As she gets older, Cathleen decides that she, too, will become a nun. Her mother is shocked to learn of this decision, believing that her daughter is throwing her life away. However, there is nothing she can do to stop her.
Upon starting her training, and becoming a postulant, Cathleen discovers that it will not be an easy process. She is confronted with hard work, doubt, and the intimidating Mother Reverend. The Mother Reverend, played by Melissa Leo, is a mean character who thrives in imposing harsh conditions and expectations on the young girls. Her methods, the methods of an older Catholic Church, are the same as those she endured and believes that they must be followed in order to create strong, faithful nuns. One of the best scenes in the film involves the Mother Reverend and it will send chills down your spine.

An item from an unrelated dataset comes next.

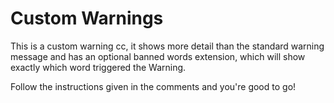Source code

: # Custom Warnings

This is a custom warning cc, it shows more detail than the standard warning message and has an optional banned words extension, which will show exactly which word triggered the Warning.

Follow the instructions given in the comments and you're good to go!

However, the Church is changing. Vatican II, or the Second Vatican Council, is threatening the nuns’ way of life and the Mother Reverend is doing everything she can to keep it contained. As history shows, the Mother Reverend would not be successful and Catholicism would undergo a series of reforms. How the nuns deal with this is an integral part of the story, and impacts Sister Cathleen.
Novitiate is a well done, thoughtful, and provoking film. It explores the trials of faith and the complications of human sexuality and intimacy. Unfortunately, it takes every opportunity to be too slow of a film. There were some scenes that could have easily been cut down or cut out altogether. At times, it dove too far into the technicalities and rituals of the nunnery, preventing the story from progressing for a few minutes longer. That time adds up.
It would seem that not many people even know about this film. When I went to view it, I was the only person in the auditorium. On top of that, the ticket attendant had no idea what I was talking about when she asked me what I was seeing that night. Despite its faults, the film has a lot to offer viewers.
I encourage you to see Novitiate. I thought about the story, and the obstacles faced by the characters, for the rest of the night. It touches on important topics and highlights struggles that many people deal with, not just nuns.